[[ Information, beginning ]]

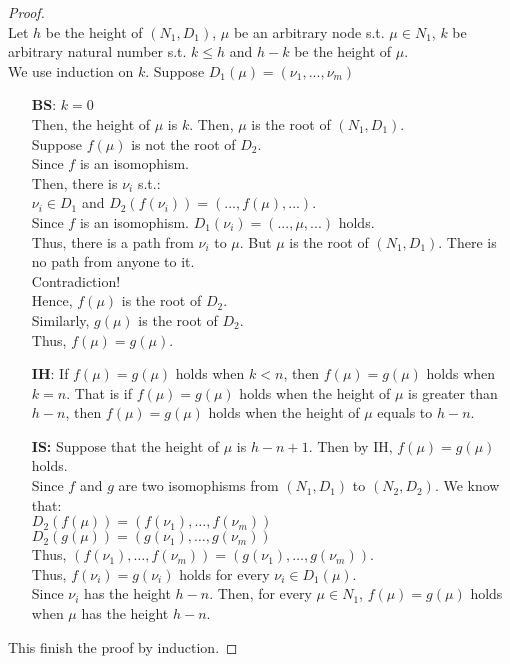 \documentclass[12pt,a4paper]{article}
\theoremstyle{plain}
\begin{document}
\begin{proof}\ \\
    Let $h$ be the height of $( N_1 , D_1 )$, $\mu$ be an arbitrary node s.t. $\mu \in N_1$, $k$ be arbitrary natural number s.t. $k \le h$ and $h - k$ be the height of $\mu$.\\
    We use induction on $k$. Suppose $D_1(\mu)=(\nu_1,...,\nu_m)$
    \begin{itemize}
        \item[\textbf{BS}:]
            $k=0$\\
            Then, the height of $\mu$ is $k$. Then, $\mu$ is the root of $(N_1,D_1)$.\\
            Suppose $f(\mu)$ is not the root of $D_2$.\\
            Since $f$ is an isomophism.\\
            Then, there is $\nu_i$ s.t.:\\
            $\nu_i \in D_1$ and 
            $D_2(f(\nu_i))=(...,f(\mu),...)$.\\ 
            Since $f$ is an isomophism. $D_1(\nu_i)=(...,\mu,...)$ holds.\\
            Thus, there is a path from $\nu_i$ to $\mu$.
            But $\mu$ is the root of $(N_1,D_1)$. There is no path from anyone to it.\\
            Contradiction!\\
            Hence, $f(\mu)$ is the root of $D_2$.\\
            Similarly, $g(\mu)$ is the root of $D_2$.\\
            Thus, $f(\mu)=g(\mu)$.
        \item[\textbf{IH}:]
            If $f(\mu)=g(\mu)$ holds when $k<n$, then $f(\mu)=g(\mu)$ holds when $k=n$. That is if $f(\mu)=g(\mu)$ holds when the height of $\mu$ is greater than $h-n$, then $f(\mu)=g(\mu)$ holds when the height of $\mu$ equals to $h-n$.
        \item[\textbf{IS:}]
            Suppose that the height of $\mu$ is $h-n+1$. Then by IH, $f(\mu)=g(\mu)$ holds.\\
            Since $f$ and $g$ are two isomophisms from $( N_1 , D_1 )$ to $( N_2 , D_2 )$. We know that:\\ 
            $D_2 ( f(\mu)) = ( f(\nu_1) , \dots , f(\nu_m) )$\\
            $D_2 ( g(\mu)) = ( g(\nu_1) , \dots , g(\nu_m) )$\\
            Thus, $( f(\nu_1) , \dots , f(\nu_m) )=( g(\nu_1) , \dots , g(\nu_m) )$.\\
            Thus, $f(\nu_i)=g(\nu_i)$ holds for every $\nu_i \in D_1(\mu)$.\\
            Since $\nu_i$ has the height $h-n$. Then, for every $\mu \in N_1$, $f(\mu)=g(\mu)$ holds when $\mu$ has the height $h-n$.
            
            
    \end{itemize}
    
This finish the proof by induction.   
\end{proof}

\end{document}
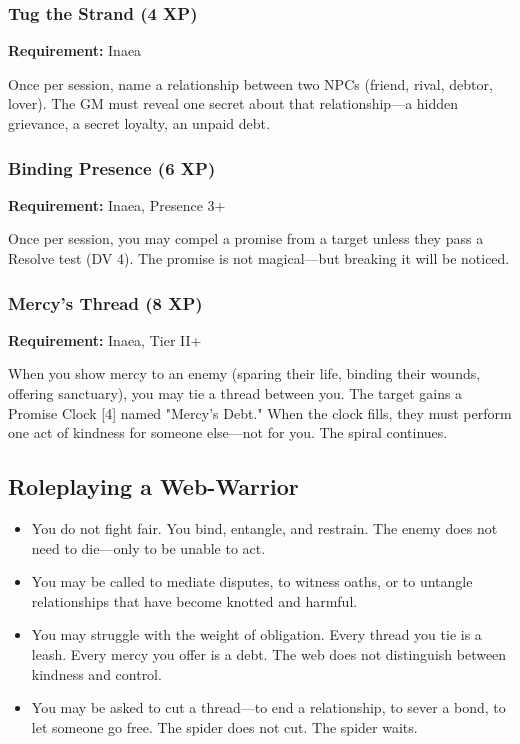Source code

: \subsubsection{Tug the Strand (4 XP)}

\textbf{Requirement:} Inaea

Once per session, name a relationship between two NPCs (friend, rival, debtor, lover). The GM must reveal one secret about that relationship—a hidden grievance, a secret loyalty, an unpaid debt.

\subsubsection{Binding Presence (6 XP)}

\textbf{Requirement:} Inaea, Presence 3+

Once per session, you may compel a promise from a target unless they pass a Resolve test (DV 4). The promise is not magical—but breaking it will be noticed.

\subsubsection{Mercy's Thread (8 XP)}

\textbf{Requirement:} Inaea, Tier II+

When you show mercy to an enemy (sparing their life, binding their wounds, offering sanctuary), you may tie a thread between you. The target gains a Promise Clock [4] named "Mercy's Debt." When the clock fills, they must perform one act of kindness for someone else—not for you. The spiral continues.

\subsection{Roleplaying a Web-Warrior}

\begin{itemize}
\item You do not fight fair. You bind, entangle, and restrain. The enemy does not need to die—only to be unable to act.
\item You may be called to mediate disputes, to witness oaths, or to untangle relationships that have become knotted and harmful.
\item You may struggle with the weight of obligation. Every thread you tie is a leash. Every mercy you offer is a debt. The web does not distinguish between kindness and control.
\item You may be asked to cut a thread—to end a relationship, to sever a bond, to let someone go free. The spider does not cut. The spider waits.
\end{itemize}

[[ Information, end ]]
[[ Information, beginning ]]

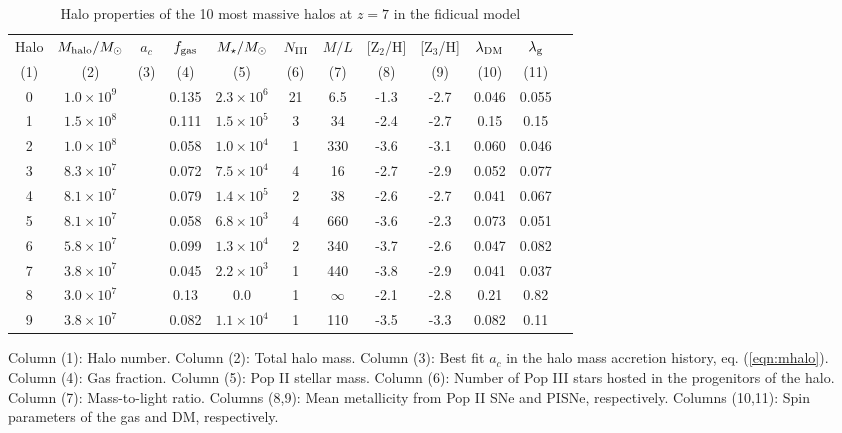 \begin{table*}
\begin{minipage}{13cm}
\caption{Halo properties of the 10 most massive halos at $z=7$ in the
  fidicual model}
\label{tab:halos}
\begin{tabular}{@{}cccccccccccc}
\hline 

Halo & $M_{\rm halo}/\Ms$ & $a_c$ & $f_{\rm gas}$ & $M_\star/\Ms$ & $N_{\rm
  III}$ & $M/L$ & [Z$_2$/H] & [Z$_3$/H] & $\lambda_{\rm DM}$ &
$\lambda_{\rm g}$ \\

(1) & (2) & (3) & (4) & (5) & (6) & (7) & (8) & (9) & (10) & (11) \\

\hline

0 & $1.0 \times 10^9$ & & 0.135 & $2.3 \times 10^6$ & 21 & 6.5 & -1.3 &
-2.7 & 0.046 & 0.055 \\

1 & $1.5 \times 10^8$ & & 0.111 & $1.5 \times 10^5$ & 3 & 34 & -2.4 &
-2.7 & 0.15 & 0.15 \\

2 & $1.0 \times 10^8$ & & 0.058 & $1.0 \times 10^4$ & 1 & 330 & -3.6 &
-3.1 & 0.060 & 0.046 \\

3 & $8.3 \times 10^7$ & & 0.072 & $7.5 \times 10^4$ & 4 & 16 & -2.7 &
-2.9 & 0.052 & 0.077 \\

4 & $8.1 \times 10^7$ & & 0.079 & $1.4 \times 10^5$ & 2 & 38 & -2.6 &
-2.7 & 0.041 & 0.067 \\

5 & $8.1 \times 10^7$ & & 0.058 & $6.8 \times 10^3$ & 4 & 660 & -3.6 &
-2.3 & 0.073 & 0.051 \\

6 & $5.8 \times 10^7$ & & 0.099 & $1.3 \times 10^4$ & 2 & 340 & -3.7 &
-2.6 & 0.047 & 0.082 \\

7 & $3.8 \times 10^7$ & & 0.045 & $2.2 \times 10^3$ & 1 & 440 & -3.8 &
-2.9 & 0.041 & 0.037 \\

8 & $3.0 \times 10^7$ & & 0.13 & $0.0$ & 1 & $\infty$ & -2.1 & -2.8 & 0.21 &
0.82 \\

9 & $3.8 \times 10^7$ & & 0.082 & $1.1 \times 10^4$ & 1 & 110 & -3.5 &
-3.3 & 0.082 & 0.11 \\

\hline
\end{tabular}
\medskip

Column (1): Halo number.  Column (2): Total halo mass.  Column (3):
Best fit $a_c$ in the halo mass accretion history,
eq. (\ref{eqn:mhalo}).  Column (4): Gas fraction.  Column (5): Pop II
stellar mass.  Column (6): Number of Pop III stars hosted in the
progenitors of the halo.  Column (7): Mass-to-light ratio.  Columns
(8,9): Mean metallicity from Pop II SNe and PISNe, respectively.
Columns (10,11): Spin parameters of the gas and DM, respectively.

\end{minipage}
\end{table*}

[[ Information, end ]]

Requirement. Your answer should be a single number: how many lines in the data above include "path"?

Answer below. 2